(Input data)
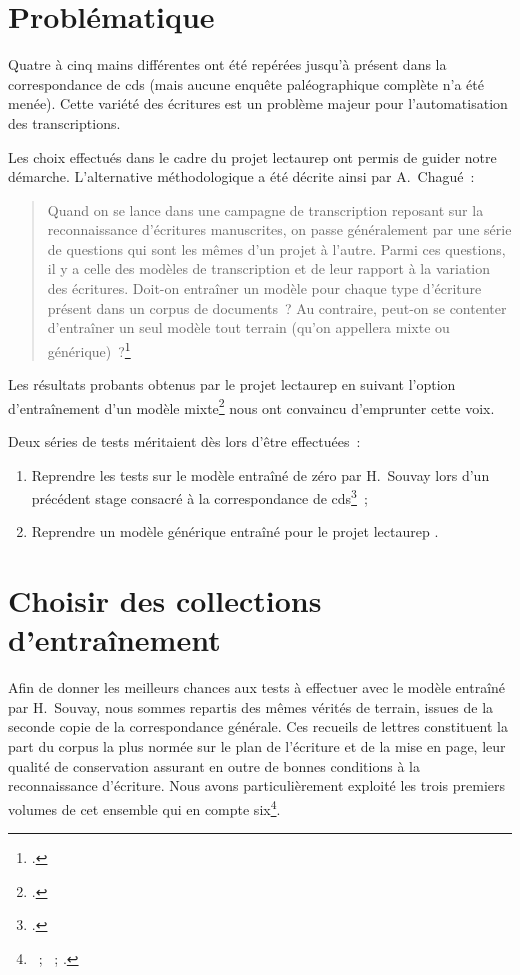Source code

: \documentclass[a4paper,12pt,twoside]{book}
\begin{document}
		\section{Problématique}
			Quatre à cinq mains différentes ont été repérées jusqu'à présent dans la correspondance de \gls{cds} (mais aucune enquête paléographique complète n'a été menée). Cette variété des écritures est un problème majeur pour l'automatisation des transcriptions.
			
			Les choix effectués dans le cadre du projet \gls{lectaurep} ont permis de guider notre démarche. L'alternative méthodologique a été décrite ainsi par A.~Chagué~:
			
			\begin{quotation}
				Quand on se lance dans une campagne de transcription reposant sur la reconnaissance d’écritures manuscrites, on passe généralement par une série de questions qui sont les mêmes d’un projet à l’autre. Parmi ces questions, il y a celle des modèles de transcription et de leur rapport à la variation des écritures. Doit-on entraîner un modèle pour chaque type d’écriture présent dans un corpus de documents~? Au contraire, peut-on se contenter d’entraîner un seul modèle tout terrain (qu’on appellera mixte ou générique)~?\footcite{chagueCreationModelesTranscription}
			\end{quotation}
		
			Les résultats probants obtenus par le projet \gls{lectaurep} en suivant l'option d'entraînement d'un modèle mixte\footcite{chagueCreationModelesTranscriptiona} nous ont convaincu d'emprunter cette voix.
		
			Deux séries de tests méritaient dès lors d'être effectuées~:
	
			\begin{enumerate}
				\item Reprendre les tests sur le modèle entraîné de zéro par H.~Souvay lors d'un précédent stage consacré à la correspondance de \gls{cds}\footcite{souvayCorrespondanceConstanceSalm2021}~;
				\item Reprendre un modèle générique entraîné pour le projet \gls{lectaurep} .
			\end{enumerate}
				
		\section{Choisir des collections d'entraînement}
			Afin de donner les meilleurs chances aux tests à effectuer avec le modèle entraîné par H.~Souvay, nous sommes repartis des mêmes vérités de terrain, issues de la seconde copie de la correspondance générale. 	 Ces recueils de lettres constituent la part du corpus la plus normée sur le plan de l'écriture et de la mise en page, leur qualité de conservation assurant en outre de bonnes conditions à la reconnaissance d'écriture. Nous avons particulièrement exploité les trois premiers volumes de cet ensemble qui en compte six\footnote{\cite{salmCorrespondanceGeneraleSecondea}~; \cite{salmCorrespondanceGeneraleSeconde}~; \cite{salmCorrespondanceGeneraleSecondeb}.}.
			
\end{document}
(End Input data)
• Work to be completed
Lines from the one containing "Deux séries de" through the last line of the records, both included, are the only ones to print, each exactly as it is.

• Your solution
			Deux séries de tests méritaient dès lors d'être effectuées~:
	
			\begin{enumerate}
				\item Reprendre les tests sur le modèle entraîné de zéro par H.~Souvay lors d'un précédent stage consacré à la correspondance de \gls{cds}\footcite{souvayCorrespondanceConstanceSalm2021}~;
				\item Reprendre un modèle générique entraîné pour le projet \gls{lectaurep} .
			\end{enumerate}
				
		\section{Choisir des collections d'entraînement}
			Afin de donner les meilleurs chances aux tests à effectuer avec le modèle entraîné par H.~Souvay, nous sommes repartis des mêmes vérités de terrain, issues de la seconde copie de la correspondance générale. 	 Ces recueils de lettres constituent la part du corpus la plus normée sur le plan de l'écriture et de la mise en page, leur qualité de conservation assurant en outre de bonnes conditions à la reconnaissance d'écriture. Nous avons particulièrement exploité les trois premiers volumes de cet ensemble qui en compte six\footnote{\cite{salmCorrespondanceGeneraleSecondea}~; \cite{salmCorrespondanceGeneraleSeconde}~; \cite{salmCorrespondanceGeneraleSecondeb}.}.
			
\end{document}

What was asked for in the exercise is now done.